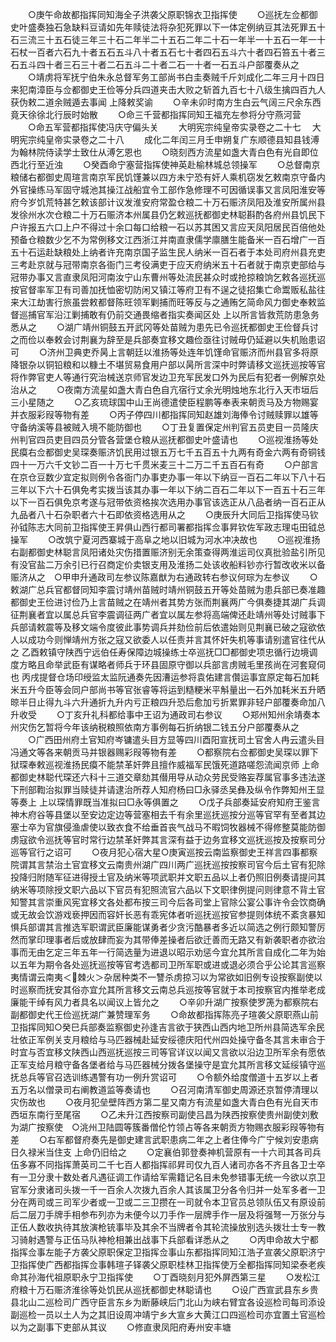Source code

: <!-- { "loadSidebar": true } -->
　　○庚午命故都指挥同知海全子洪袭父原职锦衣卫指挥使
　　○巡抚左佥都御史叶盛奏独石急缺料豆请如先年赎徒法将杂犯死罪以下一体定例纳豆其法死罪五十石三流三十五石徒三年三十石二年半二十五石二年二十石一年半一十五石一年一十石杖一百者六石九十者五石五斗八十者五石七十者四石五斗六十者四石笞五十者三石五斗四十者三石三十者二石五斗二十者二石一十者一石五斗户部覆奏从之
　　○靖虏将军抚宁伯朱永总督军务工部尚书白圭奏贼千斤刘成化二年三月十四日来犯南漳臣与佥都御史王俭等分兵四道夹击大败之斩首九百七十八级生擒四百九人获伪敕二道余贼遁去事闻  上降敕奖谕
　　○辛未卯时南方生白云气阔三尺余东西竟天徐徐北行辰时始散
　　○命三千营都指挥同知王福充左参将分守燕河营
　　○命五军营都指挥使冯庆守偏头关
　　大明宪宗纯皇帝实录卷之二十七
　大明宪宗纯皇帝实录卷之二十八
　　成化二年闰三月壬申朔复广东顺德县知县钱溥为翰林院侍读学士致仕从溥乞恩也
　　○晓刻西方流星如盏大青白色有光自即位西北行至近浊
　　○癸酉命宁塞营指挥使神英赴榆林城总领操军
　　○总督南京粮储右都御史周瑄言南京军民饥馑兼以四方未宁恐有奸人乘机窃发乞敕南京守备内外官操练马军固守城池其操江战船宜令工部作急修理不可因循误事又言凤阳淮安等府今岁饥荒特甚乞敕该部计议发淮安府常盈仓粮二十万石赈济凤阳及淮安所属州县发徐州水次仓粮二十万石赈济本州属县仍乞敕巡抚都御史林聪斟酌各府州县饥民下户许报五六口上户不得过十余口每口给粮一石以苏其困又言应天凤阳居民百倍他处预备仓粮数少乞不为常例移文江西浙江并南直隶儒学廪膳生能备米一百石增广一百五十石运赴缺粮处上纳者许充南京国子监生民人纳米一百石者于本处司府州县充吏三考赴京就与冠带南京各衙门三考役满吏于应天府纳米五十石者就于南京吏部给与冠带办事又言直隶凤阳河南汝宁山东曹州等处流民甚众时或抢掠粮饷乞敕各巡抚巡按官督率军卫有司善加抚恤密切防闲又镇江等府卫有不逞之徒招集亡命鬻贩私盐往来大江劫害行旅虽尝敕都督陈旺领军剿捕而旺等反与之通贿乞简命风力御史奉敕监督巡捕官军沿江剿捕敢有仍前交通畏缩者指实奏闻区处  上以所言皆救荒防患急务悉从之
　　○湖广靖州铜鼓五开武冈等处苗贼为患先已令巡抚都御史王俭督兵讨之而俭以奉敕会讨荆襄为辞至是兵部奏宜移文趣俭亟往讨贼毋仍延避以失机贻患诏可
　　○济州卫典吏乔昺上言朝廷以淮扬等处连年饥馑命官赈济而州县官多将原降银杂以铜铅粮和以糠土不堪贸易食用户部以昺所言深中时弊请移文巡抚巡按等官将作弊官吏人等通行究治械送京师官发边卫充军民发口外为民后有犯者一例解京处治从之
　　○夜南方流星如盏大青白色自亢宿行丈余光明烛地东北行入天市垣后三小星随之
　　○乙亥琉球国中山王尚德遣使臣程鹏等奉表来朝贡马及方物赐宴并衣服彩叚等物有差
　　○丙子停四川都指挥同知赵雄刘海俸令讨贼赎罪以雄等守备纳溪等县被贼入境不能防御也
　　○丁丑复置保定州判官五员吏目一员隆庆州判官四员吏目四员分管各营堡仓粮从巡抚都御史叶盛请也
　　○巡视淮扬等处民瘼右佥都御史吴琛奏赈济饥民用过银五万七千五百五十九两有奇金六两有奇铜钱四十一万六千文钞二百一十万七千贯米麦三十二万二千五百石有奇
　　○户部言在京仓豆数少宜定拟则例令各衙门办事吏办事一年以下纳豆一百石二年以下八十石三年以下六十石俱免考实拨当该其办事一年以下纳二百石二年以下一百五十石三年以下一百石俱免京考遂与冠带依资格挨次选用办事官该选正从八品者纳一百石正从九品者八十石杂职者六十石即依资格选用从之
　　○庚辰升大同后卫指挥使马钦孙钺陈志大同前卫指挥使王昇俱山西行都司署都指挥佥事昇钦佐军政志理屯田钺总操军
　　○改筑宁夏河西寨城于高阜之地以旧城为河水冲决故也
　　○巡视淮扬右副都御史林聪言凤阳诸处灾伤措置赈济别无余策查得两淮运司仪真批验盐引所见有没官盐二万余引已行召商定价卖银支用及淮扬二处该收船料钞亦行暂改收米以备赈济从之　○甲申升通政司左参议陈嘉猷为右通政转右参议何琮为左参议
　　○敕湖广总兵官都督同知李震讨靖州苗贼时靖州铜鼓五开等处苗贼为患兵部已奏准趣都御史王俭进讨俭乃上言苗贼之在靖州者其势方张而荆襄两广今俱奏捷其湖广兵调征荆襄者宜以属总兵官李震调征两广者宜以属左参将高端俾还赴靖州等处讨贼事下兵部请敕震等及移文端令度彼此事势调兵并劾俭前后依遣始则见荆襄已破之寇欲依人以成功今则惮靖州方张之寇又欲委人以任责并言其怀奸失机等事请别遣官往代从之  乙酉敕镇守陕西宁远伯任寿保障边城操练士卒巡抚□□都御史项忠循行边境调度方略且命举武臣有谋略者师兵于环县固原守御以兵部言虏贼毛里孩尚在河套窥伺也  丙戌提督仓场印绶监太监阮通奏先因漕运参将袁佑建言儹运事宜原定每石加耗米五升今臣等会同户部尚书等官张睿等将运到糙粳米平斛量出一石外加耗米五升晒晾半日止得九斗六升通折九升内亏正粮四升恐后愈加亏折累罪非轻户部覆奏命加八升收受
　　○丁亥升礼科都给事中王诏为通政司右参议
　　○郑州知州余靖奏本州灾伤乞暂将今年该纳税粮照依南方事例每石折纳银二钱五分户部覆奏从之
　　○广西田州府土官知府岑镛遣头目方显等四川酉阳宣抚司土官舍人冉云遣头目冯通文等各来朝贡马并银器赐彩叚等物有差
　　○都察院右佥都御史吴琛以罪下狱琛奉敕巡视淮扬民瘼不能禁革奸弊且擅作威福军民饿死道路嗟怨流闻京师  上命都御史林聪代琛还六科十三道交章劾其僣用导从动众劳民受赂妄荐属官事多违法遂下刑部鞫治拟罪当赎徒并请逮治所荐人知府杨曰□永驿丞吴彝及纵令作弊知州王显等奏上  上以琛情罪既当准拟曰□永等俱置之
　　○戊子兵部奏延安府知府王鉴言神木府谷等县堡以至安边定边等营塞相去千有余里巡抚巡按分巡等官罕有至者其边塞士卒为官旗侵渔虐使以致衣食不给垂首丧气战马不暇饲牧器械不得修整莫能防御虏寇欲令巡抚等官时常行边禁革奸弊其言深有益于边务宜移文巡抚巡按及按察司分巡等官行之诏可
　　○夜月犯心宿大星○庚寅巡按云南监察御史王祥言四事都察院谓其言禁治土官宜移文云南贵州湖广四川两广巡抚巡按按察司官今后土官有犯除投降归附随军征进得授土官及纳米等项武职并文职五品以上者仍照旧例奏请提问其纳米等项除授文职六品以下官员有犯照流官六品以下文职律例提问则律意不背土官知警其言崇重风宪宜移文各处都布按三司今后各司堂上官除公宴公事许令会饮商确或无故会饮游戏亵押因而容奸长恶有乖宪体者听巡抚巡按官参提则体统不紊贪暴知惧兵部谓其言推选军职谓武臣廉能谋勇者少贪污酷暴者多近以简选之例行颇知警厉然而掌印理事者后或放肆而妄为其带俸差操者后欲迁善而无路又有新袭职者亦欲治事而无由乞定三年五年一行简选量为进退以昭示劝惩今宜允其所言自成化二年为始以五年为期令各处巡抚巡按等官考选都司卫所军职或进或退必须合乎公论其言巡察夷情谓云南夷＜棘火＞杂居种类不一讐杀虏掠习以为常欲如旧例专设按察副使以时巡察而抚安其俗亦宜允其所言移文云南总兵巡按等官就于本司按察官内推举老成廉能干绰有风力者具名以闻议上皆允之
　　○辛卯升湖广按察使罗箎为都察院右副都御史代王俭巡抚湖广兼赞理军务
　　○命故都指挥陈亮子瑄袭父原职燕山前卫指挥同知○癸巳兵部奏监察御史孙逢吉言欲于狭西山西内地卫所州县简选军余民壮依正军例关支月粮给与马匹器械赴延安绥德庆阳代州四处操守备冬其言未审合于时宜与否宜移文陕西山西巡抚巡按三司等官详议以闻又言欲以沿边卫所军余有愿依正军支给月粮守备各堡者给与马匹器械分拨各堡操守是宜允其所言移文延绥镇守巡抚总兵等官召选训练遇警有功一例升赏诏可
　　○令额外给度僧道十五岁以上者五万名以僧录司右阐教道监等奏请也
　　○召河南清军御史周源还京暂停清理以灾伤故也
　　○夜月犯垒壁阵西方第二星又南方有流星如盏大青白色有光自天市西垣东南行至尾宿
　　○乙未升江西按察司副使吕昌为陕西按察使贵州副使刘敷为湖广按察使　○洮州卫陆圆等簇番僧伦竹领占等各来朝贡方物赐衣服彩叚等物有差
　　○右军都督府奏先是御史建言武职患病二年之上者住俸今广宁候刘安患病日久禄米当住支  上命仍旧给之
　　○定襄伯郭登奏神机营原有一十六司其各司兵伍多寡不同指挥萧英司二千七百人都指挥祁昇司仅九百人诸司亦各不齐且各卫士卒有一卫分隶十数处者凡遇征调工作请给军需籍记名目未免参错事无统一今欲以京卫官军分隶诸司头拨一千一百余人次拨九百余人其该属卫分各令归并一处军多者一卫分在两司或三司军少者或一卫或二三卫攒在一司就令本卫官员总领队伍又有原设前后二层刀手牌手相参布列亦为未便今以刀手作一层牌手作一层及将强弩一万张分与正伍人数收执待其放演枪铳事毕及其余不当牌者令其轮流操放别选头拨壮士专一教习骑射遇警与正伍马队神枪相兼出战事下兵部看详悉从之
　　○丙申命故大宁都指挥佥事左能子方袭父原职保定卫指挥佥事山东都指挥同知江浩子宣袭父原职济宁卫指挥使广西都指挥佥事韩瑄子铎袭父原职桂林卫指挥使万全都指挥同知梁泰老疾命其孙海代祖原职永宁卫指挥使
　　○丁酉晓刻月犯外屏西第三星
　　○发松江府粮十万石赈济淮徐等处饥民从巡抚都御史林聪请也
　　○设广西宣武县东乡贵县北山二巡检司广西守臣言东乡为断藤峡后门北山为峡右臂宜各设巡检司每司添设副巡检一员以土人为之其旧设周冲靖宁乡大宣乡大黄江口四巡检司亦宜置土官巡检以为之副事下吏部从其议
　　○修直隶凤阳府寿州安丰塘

============

EXERCISE INSTRUCTIONS: All lines from the start of the entries through the one with "大明宪宗纯皇帝实录卷之二十七" are to be output exactly; omit the pictures.

FINISHED TASK:
Source code

: <!-- { "loadSidebar": true } -->
　　○庚午命故都指挥同知海全子洪袭父原职锦衣卫指挥使
　　○巡抚左佥都御史叶盛奏独石急缺料豆请如先年赎徒法将杂犯死罪以下一体定例纳豆其法死罪五十石三流三十五石徒三年三十石二年半二十五石二年二十石一年半一十五石一年一十石杖一百者六石九十者五石五斗八十者五石七十者四石五斗六十者四石笞五十者三石五斗四十者三石三十者二石五斗二十者二石一十者一石五斗户部覆奏从之
　　○靖虏将军抚宁伯朱永总督军务工部尚书白圭奏贼千斤刘成化二年三月十四日来犯南漳臣与佥都御史王俭等分兵四道夹击大败之斩首九百七十八级生擒四百九人获伪敕二道余贼遁去事闻  上降敕奖谕
　　○辛未卯时南方生白云气阔三尺余东西竟天徐徐北行辰时始散
　　○命三千营都指挥同知王福充左参将分守燕河营
　　○命五军营都指挥使冯庆守偏头关
　　大明宪宗纯皇帝实录卷之二十七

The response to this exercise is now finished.